- _What you should do_: Your answer must be a word-for-word copy of the data.

Plain-text document sources
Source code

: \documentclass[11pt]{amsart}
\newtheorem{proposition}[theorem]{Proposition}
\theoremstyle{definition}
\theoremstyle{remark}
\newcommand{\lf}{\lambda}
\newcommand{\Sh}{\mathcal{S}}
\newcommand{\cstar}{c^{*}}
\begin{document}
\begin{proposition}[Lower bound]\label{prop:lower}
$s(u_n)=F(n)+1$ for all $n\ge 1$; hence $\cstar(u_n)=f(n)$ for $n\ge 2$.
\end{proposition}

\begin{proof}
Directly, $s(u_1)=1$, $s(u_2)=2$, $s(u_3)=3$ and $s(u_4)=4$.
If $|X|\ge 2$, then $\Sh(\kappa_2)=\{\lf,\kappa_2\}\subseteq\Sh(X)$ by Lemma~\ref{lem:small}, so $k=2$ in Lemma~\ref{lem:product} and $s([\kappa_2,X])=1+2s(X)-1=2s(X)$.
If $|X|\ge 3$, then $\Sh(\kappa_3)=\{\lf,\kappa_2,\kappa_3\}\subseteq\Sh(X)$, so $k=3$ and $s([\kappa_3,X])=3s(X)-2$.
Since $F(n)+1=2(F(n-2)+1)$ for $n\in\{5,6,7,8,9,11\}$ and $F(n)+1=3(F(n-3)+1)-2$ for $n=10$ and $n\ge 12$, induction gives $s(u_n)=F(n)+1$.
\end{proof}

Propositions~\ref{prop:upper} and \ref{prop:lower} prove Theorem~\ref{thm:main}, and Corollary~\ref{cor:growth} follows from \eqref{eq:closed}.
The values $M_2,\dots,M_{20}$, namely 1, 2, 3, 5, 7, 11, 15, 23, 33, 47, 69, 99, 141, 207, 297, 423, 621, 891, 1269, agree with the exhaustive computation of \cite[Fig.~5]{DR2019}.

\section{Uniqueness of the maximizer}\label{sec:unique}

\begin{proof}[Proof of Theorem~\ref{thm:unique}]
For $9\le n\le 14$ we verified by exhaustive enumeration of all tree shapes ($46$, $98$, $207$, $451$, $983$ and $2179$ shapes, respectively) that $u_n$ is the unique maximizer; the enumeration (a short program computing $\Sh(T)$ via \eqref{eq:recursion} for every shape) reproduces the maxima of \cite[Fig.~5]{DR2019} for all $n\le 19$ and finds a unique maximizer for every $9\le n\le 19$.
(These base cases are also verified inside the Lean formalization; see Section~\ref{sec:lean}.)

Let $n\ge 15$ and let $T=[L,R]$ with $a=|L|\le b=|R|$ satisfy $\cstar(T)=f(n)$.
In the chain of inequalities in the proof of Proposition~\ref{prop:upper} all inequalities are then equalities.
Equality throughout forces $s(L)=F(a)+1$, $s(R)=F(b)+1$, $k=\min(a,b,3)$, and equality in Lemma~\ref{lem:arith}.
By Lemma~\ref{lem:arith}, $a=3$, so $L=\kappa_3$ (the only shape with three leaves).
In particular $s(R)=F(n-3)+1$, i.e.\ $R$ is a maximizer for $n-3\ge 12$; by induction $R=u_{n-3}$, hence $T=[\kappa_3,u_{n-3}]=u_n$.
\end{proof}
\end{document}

- _Answer to this exercise_:
Source code

: \documentclass[11pt]{amsart}
\newtheorem{proposition}[theorem]{Proposition}
\theoremstyle{definition}
\theoremstyle{remark}
\newcommand{\lf}{\lambda}
\newcommand{\Sh}{\mathcal{S}}
\newcommand{\cstar}{c^{*}}
\begin{document}
\begin{proposition}[Lower bound]\label{prop:lower}
$s(u_n)=F(n)+1$ for all $n\ge 1$; hence $\cstar(u_n)=f(n)$ for $n\ge 2$.
\end{proposition}

\begin{proof}
Directly, $s(u_1)=1$, $s(u_2)=2$, $s(u_3)=3$ and $s(u_4)=4$.
If $|X|\ge 2$, then $\Sh(\kappa_2)=\{\lf,\kappa_2\}\subseteq\Sh(X)$ by Lemma~\ref{lem:small}, so $k=2$ in Lemma~\ref{lem:product} and $s([\kappa_2,X])=1+2s(X)-1=2s(X)$.
If $|X|\ge 3$, then $\Sh(\kappa_3)=\{\lf,\kappa_2,\kappa_3\}\subseteq\Sh(X)$, so $k=3$ and $s([\kappa_3,X])=3s(X)-2$.
Since $F(n)+1=2(F(n-2)+1)$ for $n\in\{5,6,7,8,9,11\}$ and $F(n)+1=3(F(n-3)+1)-2$ for $n=10$ and $n\ge 12$, induction gives $s(u_n)=F(n)+1$.
\end{proof}

Propositions~\ref{prop:upper} and \ref{prop:lower} prove Theorem~\ref{thm:main}, and Corollary~\ref{cor:growth} follows from \eqref{eq:closed}.
The values $M_2,\dots,M_{20}$, namely 1, 2, 3, 5, 7, 11, 15, 23, 33, 47, 69, 99, 141, 207, 297, 423, 621, 891, 1269, agree with the exhaustive computation of \cite[Fig.~5]{DR2019}.

\section{Uniqueness of the maximizer}\label{sec:unique}

\begin{proof}[Proof of Theorem~\ref{thm:unique}]
For $9\le n\le 14$ we verified by exhaustive enumeration of all tree shapes ($46$, $98$, $207$, $451$, $983$ and $2179$ shapes, respectively) that $u_n$ is the unique maximizer; the enumeration (a short program computing $\Sh(T)$ via \eqref{eq:recursion} for every shape) reproduces the maxima of \cite[Fig.~5]{DR2019} for all $n\le 19$ and finds a unique maximizer for every $9\le n\le 19$.
(These base cases are also verified inside the Lean formalization; see Section~\ref{sec:lean}.)

Let $n\ge 15$ and let $T=[L,R]$ with $a=|L|\le b=|R|$ satisfy $\cstar(T)=f(n)$.
In the chain of inequalities in the proof of Proposition~\ref{prop:upper} all inequalities are then equalities.
Equality throughout forces $s(L)=F(a)+1$, $s(R)=F(b)+1$, $k=\min(a,b,3)$, and equality in Lemma~\ref{lem:arith}.
By Lemma~\ref{lem:arith}, $a=3$, so $L=\kappa_3$ (the only shape with three leaves).
In particular $s(R)=F(n-3)+1$, i.e.\ $R$ is a maximizer for $n-3\ge 12$; by induction $R=u_{n-3}$, hence $T=[\kappa_3,u_{n-3}]=u_n$.
\end{proof}
\end{document}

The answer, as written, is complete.